Europa verhängt gemeinsam mit den USA Strafsanktionen gegen China

Am Montag verhängte die Europäische Union (EU) gemeinsam mit den USA, Großbritannien und Kanada untereinander abgestimmte Sanktionen gegen Vertreter der chinesischen Regierung wegen angeblicher Menschenrechtsverletzungen gegen die muslimische Minderheit der Uiguren in der Provinz Xinjiang. Die Entscheidung stellt eine bewusste Verschärfung der geopolitischen Spannungen dar.

Die zunehmende Verteufelung Chinas orientiert sich an dem Modus Operandi, mit dem der US-Imperialismus und seine Verbündeten in den letzten drei Jahrzehnten im Nahen Osten, dem Balkan und Zentralasien einen Krieg nach dem anderen vorbereitet haben.

US-Außenminister Antony Blinken (Creative Commons/Bureau of Educational and Cultural Affairs)

 

Im Vorfeld der Sanktionen war es am letzten Freitag in Alaska zu einem konfrontativen Treffen zwischen amerikanischen und chinesischen Regierungsvertretern gekommen. Gleich zu Beginn hatten die amerikanischen Repräsentanten China öffentlich und provokant verurteilt, u.a. wegen der Behandlung der Uiguren. China wies die Vorwürfe zurück, und die Gespräche endeten nach zwei Tagen ohne Einigung oder gemeinsame Erklärung.

Zur Vorbereitung des Showdowns in Alaska hatten die USA wegen eines neuen Gesetzes, das das Wahlsystem in Hongkong einschränkt, Sanktionen gegen chinesische Regierungsvertreter verhängt. Die neuen Sanktionen richten sich gegen Wang Junzheng, den Sekretär der Kommunistischen Partei Chinas (KPCh) für das Produktions- und Baukorps von Xinjiang, und gegen Chen Mingguo, den Direktor des Amts für Öffentliche Sicherheit von Xinjiang wegen „schwerwiegender Menschenrechtsverletzungen“ gegen uigurische Muslime. Die Sanktionen umfassen das Einfrieren von Vermögen und Reisebeschränkungen.

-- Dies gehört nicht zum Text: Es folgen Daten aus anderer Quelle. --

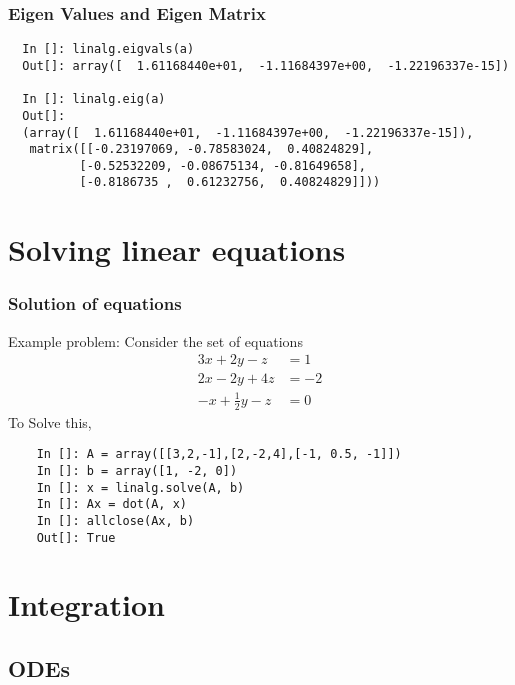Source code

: \documentclass[14pt,compress]{beamer}
\begin{document}
\begin{frame}[fragile]
\frametitle{Eigen Values and Eigen Matrix}
\begin{small}
\begin{lstlisting}
  In []: linalg.eigvals(a)
  Out[]: array([  1.61168440e+01,  -1.11684397e+00,  -1.22196337e-15])

  In []: linalg.eig(a)
  Out[]: 
  (array([  1.61168440e+01,  -1.11684397e+00,  -1.22196337e-15]),
   matrix([[-0.23197069, -0.78583024,  0.40824829],
          [-0.52532209, -0.08675134, -0.81649658],
          [-0.8186735 ,  0.61232756,  0.40824829]]))
\end{lstlisting}
\end{small}
\end{frame}

\section{Solving linear equations}
\begin{frame}[fragile]
\frametitle{Solution of equations}
Example problem: Consider the set of equations
\vspace{-0.1in}
  \begin{align*}
    3x + 2y - z  & = 1 \\
    2x - 2y + 4z  & = -2 \\
    -x + \frac{1}{2}y -z & = 0
  \end{align*}
\vspace{-0.08in}
  To Solve this, 
  \begin{lstlisting}
    In []: A = array([[3,2,-1],[2,-2,4],[-1, 0.5, -1]])
    In []: b = array([1, -2, 0])
    In []: x = linalg.solve(A, b)
    In []: Ax = dot(A, x)
    In []: allclose(Ax, b)
    Out[]: True
  \end{lstlisting}
\end{frame}

\section{Integration}

\subsection{ODEs}
\end{document}
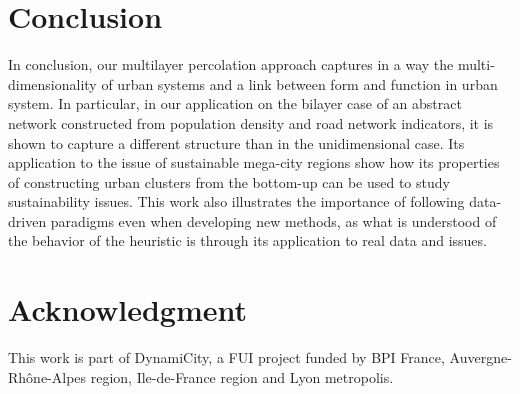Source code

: \documentclass{jimis-en}
\begin{document}
  

\section{Conclusion}


In conclusion, our multilayer percolation approach captures in a way the multi-dimensionality of urban systems and a link between form and function in urban system. In particular, in our application on the bilayer case of an abstract network constructed from population density and road network indicators, it is shown to capture a different structure than in the unidimensional case. Its application to the issue of sustainable mega-city regions show how its properties of constructing urban clusters from the bottom-up can be used to study sustainability issues. This work also illustrates the importance of following data-driven paradigms even when developing new methods, as what is understood of the behavior of the heuristic is through its application to real data and issues.



\section*{Acknowledgment}

This work is part of DynamiCity, a FUI project funded by BPI France, Auvergne-Rh{\^o}ne-Alpes region, Ile-de-France region and Lyon metropolis.



\end{document}
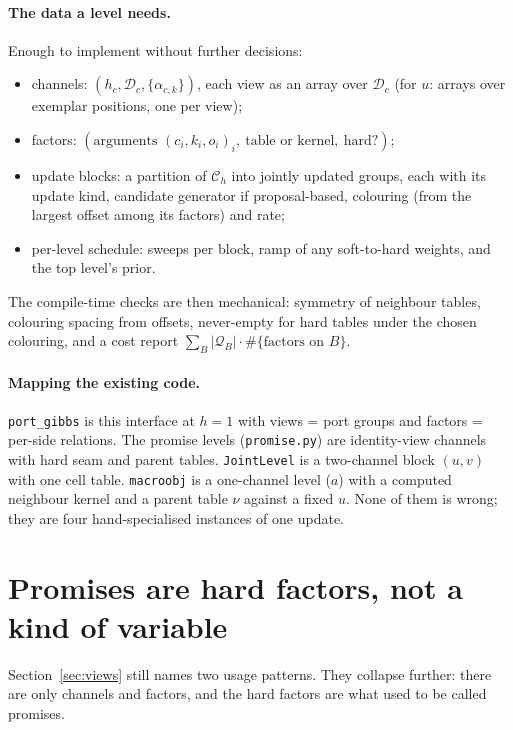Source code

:\documentclass[11pt]{article}
\newcommand{\1}{\mathds{1}}
\newcommand{\Dom}{\mathcal{D}}
\newcommand{\Chan}{\mathcal{C}}
\newcommand{\Cand}{\mathcal{Q}}
\begin{document}
\paragraph{The data a level needs.} Enough to implement without further
decisions:
\begin{itemize}
  \item channels: $(h_c, \Dom_c, \{\alpha_{c,k}\})$, each view as an array over
        $\Dom_c$ (for $u$: arrays over exemplar positions, one per view);
  \item factors: $(\text{arguments } (c_i, k_i, o_i)_i,\ \text{table or kernel},\ \text{hard?})$;
  \item update blocks: a partition of $\Chan_h$ into jointly updated groups,
        each with its update kind, candidate generator if proposal-based, colouring
        (from the largest offset among its factors) and rate;
  \item per-level schedule: sweeps per block, ramp of any soft-to-hard weights,
        and the top level's prior.
\end{itemize}
The compile-time checks are then mechanical: symmetry of neighbour tables,
colouring spacing from offsets, never-empty for hard tables under the chosen
colouring, and a cost report $\sum_B |\Cand_B| \cdot \#\{\text{factors on } B\}$.

\paragraph{Mapping the existing code.} \texttt{port\_gibbs} is this interface at
$h = 1$ with views = port groups and factors = per-side relations. The promise
levels (\texttt{promise.py}) are identity-view channels with hard seam and parent
tables. \texttt{JointLevel} is a two-channel block $(u, v)$ with one cell table.
\texttt{macroobj} is a one-channel level ($a$) with a computed neighbour kernel
and a parent table $\nu$ against a fixed $u$. None of them is wrong; they are
four hand-specialised instances of one update.

\section{Promises are hard factors, not a kind of variable}
\label{sec:hard}

Section~\ref{sec:views} still names two usage patterns. They collapse further:
there are only channels and factors, and the hard factors are what used to be
called promises.
\end{document}
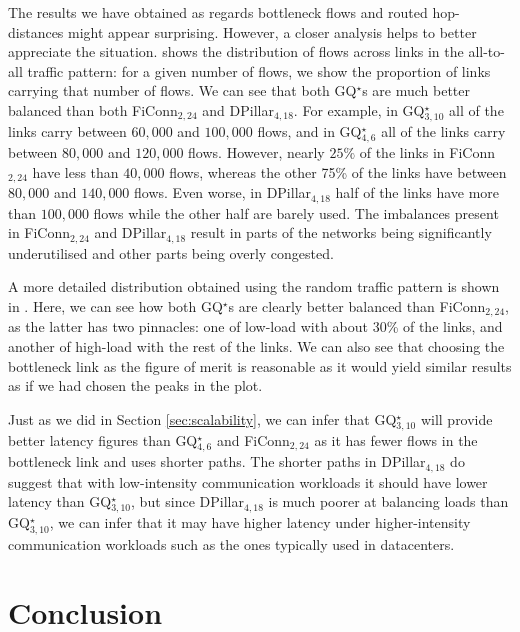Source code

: \documentclass[]{amsart}
\begin{document}
{The results we have obtained as regards bottleneck flows and routed hop-distances might appear surprising. However, a closer analysis helps to better appreciate the situation.  shows the distribution of flows across links in the all-to-all traffic pattern: for a given number of flows, we show the proportion of links carrying that number of flows. We can see that both GQ$^\star$s are much better balanced than both FiConn$_{2,24}$ and DPillar$_{4,18}$. For example, in GQ$^\star_{3,10}$ all of the links carry between $60,000$ and $100,000$ flows, and in GQ$^\star_{4,6}$ all of the links carry between $80,000$ and $120,000$ flows. However, nearly $25\%$ of the links in
FiConn$_{2,24}$ have less than $40,000$ flows, whereas the
other 75\% of the links have between $80,000$ and $140,000$ flows. Even worse, in DPillar$_{4,18}$  half of the links
have more than $100,000$ flows while the other half are barely used. The imbalances present in FiConn$_{2,24}$ and DPillar$_{4,18}$ result in parts of the networks being significantly underutilised and other parts being overly congested.

A more detailed distribution obtained using the random traffic pattern
is shown in .  Here, we can see how both
GQ$^\star$s are clearly better balanced than FiConn$_{2,24}$, as the
latter has two pinnacles: one of low-load with about 30\% of the links,
and another of high-load with the rest of the links.  We can also see
that choosing the bottleneck link as the figure of merit is reasonable
as it would yield similar results as if we had chosen the peaks in the
plot.

Just as we did in Section \ref{sec:scalability}, we can infer that GQ$^\star_{3,10}$
will provide better latency figures than GQ$^\star_{4,6}$ and
FiConn$_{2,24}$ as it has fewer flows in the bottleneck link and
uses shorter paths.  The shorter paths in DPillar$_{4,18}$ do suggest that
with low-intensity communication workloads it should have lower
latency than GQ$^\star_{3,10}$, but since DPillar$_{4,18}$ is much poorer at
balancing loads than GQ$^\star_{3,10}$, we can infer that it may have
higher latency under higher-intensity communication workloads such
as the ones typically used in datacenters.

\section{Conclusion}
\label{sec:conclusion}


}
\end{document}

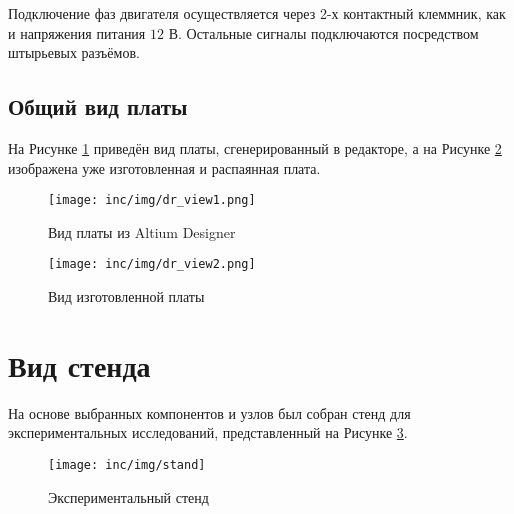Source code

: Подключение фаз двигателя осуществляется через 2-х контактный клеммник, как и напряжения питания $12$ В. Остальные сигналы подключаются посредством штырьевых разъёмов.

\subsection{Общий вид платы}

На Рисунке \ref{pic:dr_view1} приведён вид платы, сгенерированный в редакторе, а на Рисунке \ref{pic:dr_view2} изображена уже изготовленная и распаянная плата.

\begin{figure}[!h]
\centering
\texttt{[image: inc/img/dr\_view1.png]}
\caption{Вид платы из Altium Designer}
\label{pic:dr_view1}
\end{figure}

\begin{figure}[!h]
\centering
\texttt{[image: inc/img/dr\_view2.png]}
\caption{Вид изготовленной платы}
\label{pic:dr_view2}
\end{figure}
\clearpage
\section{Вид стенда}

На основе выбранных компонентов и узлов был собран стенд для экспериментальных исследований, представленный на Рисунке \ref{pic:stand}.

\begin{figure}[!h]
\centering
\texttt{[image: inc/img/stand]}
\caption{Экспериментальный стенд}
\label{pic:stand}
\end{figure}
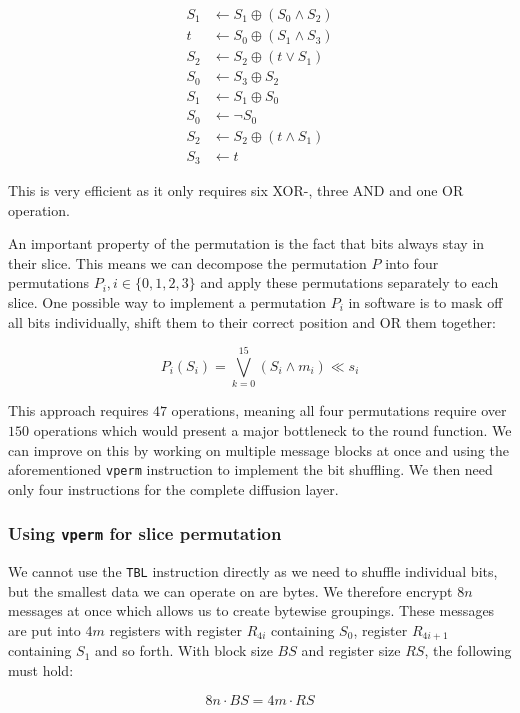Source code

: \documentclass[12pt]{report}
\begin{document}
\begin{align*}
    S_1&\leftarrow S_1\oplus (S_0\land S_2) \\
    t&\leftarrow S_0\oplus (S_1\land S_3) \\
    S_2&\leftarrow S_2\oplus (t\lor S_1) \\
    S_0&\leftarrow S_3\oplus S_2 \\
    S_1&\leftarrow S_1\oplus S_0 \\
    S_0&\leftarrow \lnot S_0 \\
    S_2&\leftarrow S_2\oplus (t\land S_1) \\
    S_3&\leftarrow t
\end{align*}

This is very efficient as it only requires six XOR-, three AND and one OR
operation.

An important property of the permutation is the fact that bits always stay in
their slice. This means we can decompose the permutation $P$ into four
permutations $P_i,i\in\{0,1,2,3\}$ and apply these permutations
separately to each slice. One possible way to implement a permutation $P_i$ in
software is to mask off all bits individually, shift them to their correct
position and OR them together:

\[
    P_i(S_i)=\bigvee_{k=0}^{15}{(S_i\land m_i) \ll s_i}
\]

This approach requires $47$ operations, meaning all four permutations require
over $150$ operations which would present a major bottleneck to the round
function. We can improve on this by working on multiple message blocks at once
and using the aforementioned \texttt{vperm} instruction to implement the bit
shuffling. We then need only four instructions for the complete diffusion
layer.

\subsubsection{Using \texttt{vperm} for slice permutation}

We cannot use the \texttt{TBL} instruction directly as we need to shuffle
individual bits, but the smallest data we can operate on are bytes. We
therefore encrypt $8n$ messages at once which allows us to create bytewise
groupings. These messages are put into $4m$ registers with register $R_{4i}$
containing $S_0$, register $R_{4i+1}$ containing $S_1$ and so forth. With block
size $BS$ and register size $RS$, the following must hold:

\[
    8n\cdot BS=4m\cdot RS
\]
\end{document}
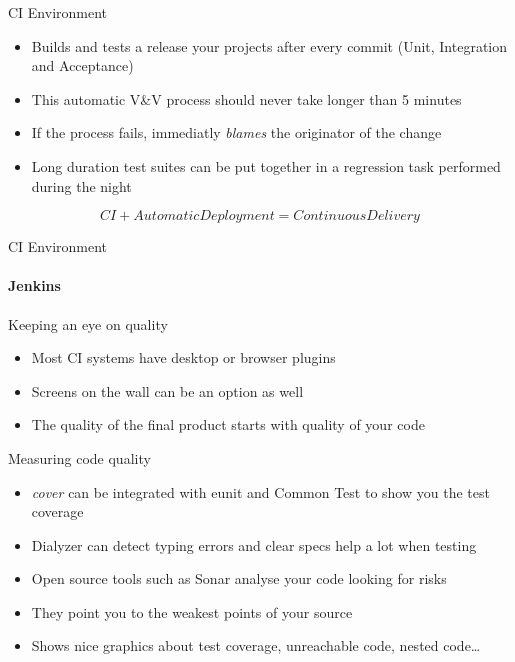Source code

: \documentclass[aspectratio=169]{beamer}
\begin{document}
\begin{frame}{CI Environment}
    \begin{itemize}
    \pause
    \item Builds and tests a release your projects after every commit (Unit, Integration and Acceptance)
    \pause
    \item This automatic V\&V process should never take longer than 5 minutes
    \pause
    \item If the process fails, immediatly \emph{blames} the originator of the change
    \pause
    \item Long duration test suites can be put together in a regression task performed during the night
    \end{itemize}
    \pause
    \begin{equation*}
    \boxed{CI + AutomaticDeployment = ContinuousDelivery}
    \end{equation*}
\end{frame}
\begin{frame}{CI Environment}
    \framesubtitle{Jenkins}
\end{frame}

\begin{frame}{Keeping an eye on quality}
    \begin{itemize}
    \item Most CI systems have desktop or browser plugins
    \item Screens on the wall can be an option as well
    \item The quality of the final product starts with quality of your code
    \end{itemize}
\end{frame}

\begin{frame}{Measuring code quality}
    \begin{itemize}
    \pause
    \item \emph{cover} can be integrated with eunit and Common Test to show you the test coverage
    \pause
    \item Dialyzer can detect typing errors and clear specs help a lot when testing
    \pause
    \item Open source tools such as Sonar analyse your code looking for risks
    \pause
    \item They point you to the weakest points of your source
    \pause
    \item Shows nice graphics about test coverage, unreachable code, nested code\dots
    \end{itemize}
\end{frame}
\end{document}

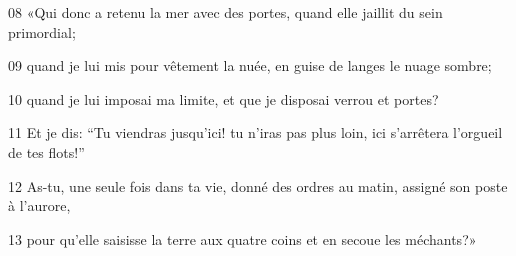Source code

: 
08 «Qui donc a retenu la mer avec des portes, quand elle jaillit du sein primordial;

09 quand je lui mis pour vêtement la nuée, en guise de langes le nuage sombre;

10 quand je lui imposai ma limite, et que je disposai verrou et portes?

11 Et je dis: “Tu viendras jusqu’ici! tu n’iras pas plus loin, ici s’arrêtera l’orgueil de tes flots!”

12 As-tu, une seule fois dans ta vie, donné des ordres au matin, assigné son poste à l’aurore,

13 pour qu’elle saisisse la terre aux quatre coins et en secoue les méchants?»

In einer vor Heuchelei triefenden Stellungnahme warf US-Außenminister Antony Blinken China vor, es würde „in Xinjiang Völkermord und Verbrechen gegen die Menschlichkeit verüben“. Er rief Peking auf, „alle willkürlich inhaftierten Insassen von Internierungslagern und Haftanstalten freizulassen“.

Zweifellos setzt das KPCh-Regime in Xinjiang Polizeistaatsmaßnahmen ein, die es auch allgemein gegen die chinesische Arbeiterklasse benutzt. Doch Washington, das selbst u.a. in Afghanistan und im Irak Kriegsverbrechen verübt hat, benutzt das Thema „Menschenrechte“ wieder einmal selektiv für die Durchsetzung seiner imperialistischen Interessen.

Blinkens Vorwurf, China würde „Völkermord“ an den Uiguren verüben, war eine bewusste Provokation. Bisher hatte sich nur der ehemalige Außenminister Mike Pompeo in den letzten Tagen der Trump-Regierung so geäußert. Der Begriff beschwört zwar Bilder von Massenmorden herauf, beruht aber ausschließlich auf stark verzerrten und größtenteils unbewiesenen Behauptungen, wonach Chinas Geburtenkontrollmethoden in Xinjiang angeblich einen „Völkermord“ darstellen.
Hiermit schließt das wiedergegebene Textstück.